[Task directions] Where does the word "https" show up in the records? Copy every line that holds it.

[Dataset entries]

*****

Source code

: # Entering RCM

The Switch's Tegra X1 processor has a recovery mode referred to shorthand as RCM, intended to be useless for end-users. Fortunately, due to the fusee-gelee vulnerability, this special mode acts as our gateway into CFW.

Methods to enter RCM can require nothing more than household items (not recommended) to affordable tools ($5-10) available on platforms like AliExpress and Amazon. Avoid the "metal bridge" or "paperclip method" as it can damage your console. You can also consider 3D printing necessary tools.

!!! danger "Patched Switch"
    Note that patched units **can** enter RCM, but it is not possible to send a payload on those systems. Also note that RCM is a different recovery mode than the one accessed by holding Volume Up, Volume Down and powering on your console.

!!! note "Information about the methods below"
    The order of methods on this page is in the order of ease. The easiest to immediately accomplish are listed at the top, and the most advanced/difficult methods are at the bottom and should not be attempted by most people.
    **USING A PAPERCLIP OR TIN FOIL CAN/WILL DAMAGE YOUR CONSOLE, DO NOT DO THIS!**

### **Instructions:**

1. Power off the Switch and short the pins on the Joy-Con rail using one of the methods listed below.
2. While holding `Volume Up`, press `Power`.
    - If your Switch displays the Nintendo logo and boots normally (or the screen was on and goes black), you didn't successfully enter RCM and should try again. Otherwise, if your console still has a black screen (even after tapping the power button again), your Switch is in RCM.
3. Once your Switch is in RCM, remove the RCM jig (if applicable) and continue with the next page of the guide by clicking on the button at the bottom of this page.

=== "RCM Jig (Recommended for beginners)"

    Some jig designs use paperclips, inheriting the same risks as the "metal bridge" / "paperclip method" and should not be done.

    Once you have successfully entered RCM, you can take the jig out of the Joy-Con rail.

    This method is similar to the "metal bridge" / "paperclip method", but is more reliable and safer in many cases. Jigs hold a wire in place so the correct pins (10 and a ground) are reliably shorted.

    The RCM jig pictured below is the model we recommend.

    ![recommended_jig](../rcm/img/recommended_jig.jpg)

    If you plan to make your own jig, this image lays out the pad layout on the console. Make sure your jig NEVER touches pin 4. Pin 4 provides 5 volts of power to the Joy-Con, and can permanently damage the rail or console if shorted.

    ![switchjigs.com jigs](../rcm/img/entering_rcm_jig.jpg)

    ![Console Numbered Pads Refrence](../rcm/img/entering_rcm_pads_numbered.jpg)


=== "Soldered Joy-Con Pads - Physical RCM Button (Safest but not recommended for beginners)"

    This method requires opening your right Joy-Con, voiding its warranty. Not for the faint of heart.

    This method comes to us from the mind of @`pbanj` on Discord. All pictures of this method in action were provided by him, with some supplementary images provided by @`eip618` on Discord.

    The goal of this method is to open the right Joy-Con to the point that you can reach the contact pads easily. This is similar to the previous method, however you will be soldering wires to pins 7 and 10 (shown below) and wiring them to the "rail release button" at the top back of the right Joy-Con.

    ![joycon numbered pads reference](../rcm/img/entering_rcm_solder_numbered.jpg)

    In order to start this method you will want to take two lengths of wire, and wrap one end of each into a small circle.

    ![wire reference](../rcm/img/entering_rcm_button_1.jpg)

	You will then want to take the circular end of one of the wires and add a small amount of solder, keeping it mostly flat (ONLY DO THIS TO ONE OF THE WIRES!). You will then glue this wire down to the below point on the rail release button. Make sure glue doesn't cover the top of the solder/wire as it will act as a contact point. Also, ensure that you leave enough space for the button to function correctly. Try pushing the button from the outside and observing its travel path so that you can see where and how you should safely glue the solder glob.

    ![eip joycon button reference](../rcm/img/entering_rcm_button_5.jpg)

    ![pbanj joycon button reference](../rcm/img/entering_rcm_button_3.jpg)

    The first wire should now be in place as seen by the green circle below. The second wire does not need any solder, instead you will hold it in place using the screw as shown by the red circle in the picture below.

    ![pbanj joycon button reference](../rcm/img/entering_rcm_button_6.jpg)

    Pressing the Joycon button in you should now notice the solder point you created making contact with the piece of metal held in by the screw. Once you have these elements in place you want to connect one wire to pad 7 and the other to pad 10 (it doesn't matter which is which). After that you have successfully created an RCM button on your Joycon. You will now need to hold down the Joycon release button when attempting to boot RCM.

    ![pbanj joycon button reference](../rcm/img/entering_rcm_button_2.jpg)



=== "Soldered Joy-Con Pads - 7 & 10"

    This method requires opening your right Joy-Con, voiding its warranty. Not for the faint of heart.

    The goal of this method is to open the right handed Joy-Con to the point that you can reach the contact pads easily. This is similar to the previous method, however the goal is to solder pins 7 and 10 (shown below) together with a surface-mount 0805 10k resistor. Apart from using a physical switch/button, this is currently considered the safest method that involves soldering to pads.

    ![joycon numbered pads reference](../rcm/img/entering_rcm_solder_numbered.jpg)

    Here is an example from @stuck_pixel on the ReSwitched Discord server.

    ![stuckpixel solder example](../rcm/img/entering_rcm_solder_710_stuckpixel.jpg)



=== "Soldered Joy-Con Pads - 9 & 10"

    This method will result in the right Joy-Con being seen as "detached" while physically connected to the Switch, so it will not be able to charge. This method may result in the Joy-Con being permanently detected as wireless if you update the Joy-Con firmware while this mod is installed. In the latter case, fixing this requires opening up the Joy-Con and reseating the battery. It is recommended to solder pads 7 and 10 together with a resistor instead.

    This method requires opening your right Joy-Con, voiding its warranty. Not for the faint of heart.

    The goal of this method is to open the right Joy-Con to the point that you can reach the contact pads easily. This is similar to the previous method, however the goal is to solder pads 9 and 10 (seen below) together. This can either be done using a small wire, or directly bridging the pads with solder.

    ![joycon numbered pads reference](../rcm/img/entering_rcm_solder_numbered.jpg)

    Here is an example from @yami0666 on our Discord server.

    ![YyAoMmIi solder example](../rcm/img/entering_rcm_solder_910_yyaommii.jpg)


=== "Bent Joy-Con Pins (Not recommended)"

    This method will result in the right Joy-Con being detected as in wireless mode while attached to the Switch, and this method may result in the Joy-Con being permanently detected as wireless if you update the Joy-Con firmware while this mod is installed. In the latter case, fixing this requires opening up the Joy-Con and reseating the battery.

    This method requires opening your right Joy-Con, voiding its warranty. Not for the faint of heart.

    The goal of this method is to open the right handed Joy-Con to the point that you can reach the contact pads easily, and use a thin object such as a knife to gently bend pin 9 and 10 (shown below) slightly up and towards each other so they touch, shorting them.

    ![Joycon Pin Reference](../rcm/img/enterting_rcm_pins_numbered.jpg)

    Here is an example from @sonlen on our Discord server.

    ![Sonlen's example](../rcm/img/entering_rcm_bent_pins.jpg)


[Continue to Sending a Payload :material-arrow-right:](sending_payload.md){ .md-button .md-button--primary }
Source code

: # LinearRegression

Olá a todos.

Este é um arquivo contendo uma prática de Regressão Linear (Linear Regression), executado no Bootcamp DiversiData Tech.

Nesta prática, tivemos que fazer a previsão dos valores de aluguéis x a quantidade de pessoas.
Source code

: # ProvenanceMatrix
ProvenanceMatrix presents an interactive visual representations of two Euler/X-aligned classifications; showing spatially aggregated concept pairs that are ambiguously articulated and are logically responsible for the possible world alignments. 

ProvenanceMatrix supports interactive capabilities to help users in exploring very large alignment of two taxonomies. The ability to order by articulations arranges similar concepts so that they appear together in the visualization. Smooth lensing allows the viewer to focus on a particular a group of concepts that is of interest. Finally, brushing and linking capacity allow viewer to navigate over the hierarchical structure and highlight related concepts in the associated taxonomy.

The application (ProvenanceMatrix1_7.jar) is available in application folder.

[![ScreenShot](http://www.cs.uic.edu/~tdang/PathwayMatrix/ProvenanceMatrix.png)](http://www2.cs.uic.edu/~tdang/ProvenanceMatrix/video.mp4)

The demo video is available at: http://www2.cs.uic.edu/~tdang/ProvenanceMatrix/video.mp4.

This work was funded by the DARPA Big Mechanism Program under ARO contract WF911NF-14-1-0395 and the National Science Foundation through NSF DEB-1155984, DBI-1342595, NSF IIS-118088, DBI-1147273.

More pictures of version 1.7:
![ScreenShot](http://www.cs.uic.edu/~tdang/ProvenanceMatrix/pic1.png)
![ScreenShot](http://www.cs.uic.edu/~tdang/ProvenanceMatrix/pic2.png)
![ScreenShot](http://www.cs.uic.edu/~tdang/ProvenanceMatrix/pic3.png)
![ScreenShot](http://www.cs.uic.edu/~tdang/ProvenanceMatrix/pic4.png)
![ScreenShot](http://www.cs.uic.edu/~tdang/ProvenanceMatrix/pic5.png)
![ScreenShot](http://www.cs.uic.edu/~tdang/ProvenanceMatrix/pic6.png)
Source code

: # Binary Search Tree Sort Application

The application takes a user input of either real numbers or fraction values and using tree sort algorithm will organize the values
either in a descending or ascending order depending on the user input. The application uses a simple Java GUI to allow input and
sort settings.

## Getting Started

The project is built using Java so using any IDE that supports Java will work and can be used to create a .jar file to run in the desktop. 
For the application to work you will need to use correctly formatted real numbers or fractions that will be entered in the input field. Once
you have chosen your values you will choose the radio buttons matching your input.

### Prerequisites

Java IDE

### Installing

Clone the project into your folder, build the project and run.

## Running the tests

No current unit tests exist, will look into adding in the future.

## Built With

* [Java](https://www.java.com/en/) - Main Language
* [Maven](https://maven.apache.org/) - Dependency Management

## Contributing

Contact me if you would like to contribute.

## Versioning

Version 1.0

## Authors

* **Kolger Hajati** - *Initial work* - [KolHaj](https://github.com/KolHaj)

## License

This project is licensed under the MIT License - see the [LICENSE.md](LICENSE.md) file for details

*****

[The answer]
* [Java](https://www.java.com/en/) - Main Language
* [Maven](https://maven.apache.org/) - Dependency Management
* **Kolger Hajati** - *Initial work* - [KolHaj](https://github.com/KolHaj)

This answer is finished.